ヴィル様とは相変わらず、仲睦まじく暮らしているし、領地民との仲も良好だ。
「下水道の整備は、順調に終わりそうですね。」
「そうだな。雨季の前で良かったよ。サラが工事の者達に気を遣ってくれたから、やる気満々で工期が短縮出来たみたいだ。ありがとう。」
「お礼を言われる程のことはしていませんわ。ヴィル様がケチケチせず、きちんと対価をお支払いするから、きちんとした人が集まるんですよ。」
「サラは、俺の一番の理解者だな。

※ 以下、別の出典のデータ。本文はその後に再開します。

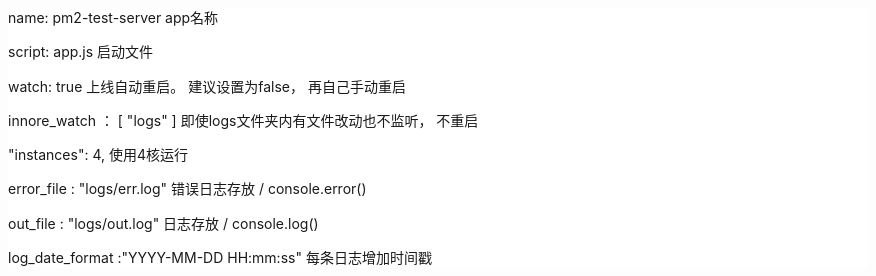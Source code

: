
 ```
```


name: pm2-test-server  app名称

script: app.js 启动文件

watch: true  上线自动重启。 建议设置为false， 再自己手动重启

innore_watch ： [
	"logs"
]
即使logs文件夹内有文件改动也不监听， 不重启

"instances": 4, 使用4核运行

error_file : "logs/err.log"  错误日志存放 / console.error()

out_file : "logs/out.log" 日志存放 / console.log()

log_date_format :"YYYY-MM-DD HH:mm:ss"  每条日志增加时间戳

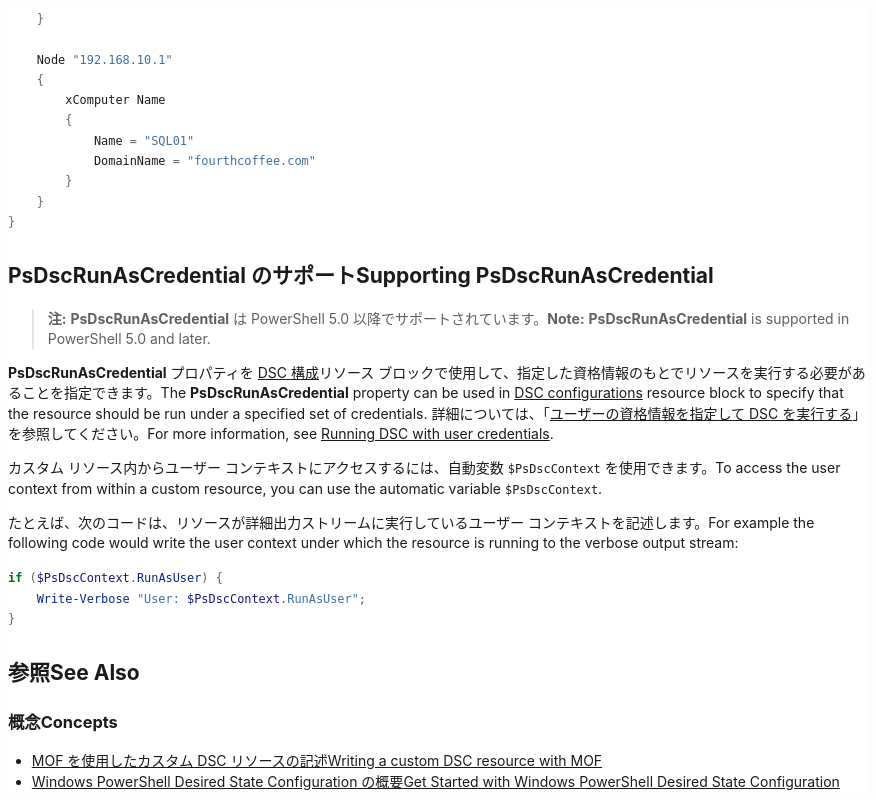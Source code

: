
 ```powershell
    }

    Node "192.168.10.1"
    {
        xComputer Name
        {
            Name = "SQL01"
            DomainName = "fourthcoffee.com"
        }
    }
}
```

## <a name="supporting-psdscrunascredential"></a><span data-ttu-id="f175b-124">PsDscRunAsCredential のサポート</span><span class="sxs-lookup"><span data-stu-id="f175b-124">Supporting PsDscRunAsCredential</span></span>

><span data-ttu-id="f175b-125">**注:** **PsDscRunAsCredential** は PowerShell 5.0 以降でサポートされています。</span><span class="sxs-lookup"><span data-stu-id="f175b-125">**Note:** **PsDscRunAsCredential** is supported in PowerShell 5.0 and later.</span></span>

<span data-ttu-id="f175b-126">**PsDscRunAsCredential** プロパティを [DSC 構成](configurations.md)リソース ブロックで使用して、指定した資格情報のもとでリソースを実行する必要があることを指定できます。</span><span class="sxs-lookup"><span data-stu-id="f175b-126">The **PsDscRunAsCredential** property can be used in [DSC configurations](configurations.md) resource block to specify that the resource should be run under a specified set of credentials.</span></span>
<span data-ttu-id="f175b-127">詳細については、「[ユーザーの資格情報を指定して DSC を実行する](runAsUser.md)」を参照してください。</span><span class="sxs-lookup"><span data-stu-id="f175b-127">For more information, see [Running DSC with user credentials](runAsUser.md).</span></span>

<span data-ttu-id="f175b-128">カスタム リソース内からユーザー コンテキストにアクセスするには、自動変数 `$PsDscContext` を使用できます。</span><span class="sxs-lookup"><span data-stu-id="f175b-128">To access the user context from within a custom resource, you can use the automatic variable `$PsDscContext`.</span></span>

<span data-ttu-id="f175b-129">たとえば、次のコードは、リソースが詳細出力ストリームに実行しているユーザー コンテキストを記述します。</span><span class="sxs-lookup"><span data-stu-id="f175b-129">For example the following code would write the user context under which the resource is running to the verbose output stream:</span></span>

```powershell
if ($PsDscContext.RunAsUser) {
    Write-Verbose "User: $PsDscContext.RunAsUser";
}
```

## <a name="see-also"></a><span data-ttu-id="f175b-130">参照</span><span class="sxs-lookup"><span data-stu-id="f175b-130">See Also</span></span>
### <a name="concepts"></a><span data-ttu-id="f175b-131">概念</span><span class="sxs-lookup"><span data-stu-id="f175b-131">Concepts</span></span>
* [<span data-ttu-id="f175b-132">MOF を使用したカスタム DSC リソースの記述</span><span class="sxs-lookup"><span data-stu-id="f175b-132">Writing a custom DSC resource with MOF</span></span>](authoringResourceMOF.md)
* [<span data-ttu-id="f175b-133">Windows PowerShell Desired State Configuration の概要</span><span class="sxs-lookup"><span data-stu-id="f175b-133">Get Started with Windows PowerShell Desired State Configuration</span></span>](overview.md)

」
ヴィル様は決して威張らない。
寧ろ謙虚だ。
小さな領地ではあるけれど、立派だと思う。
首都に居たら…家督を継いだら…
たらればは、なしにしよう。
「ヴィル様、私に居場所を作ってくれて、ありがとうございます。」
「どした?急に…サラの居場所は、いつも俺の隣りだからな。頼りにしてるよ。」
あぁ、この人は…いつも私を包み込む。
ドキドキが止まらない。
「ヴィル様?」
ん?と、こちらを見るヴィル様の頬に、ぶちゅーっとキスをして抱き締めてやりました。
頼もしい領主様は、顔を真っ赤にして、床に崩れ落ちましたとさ。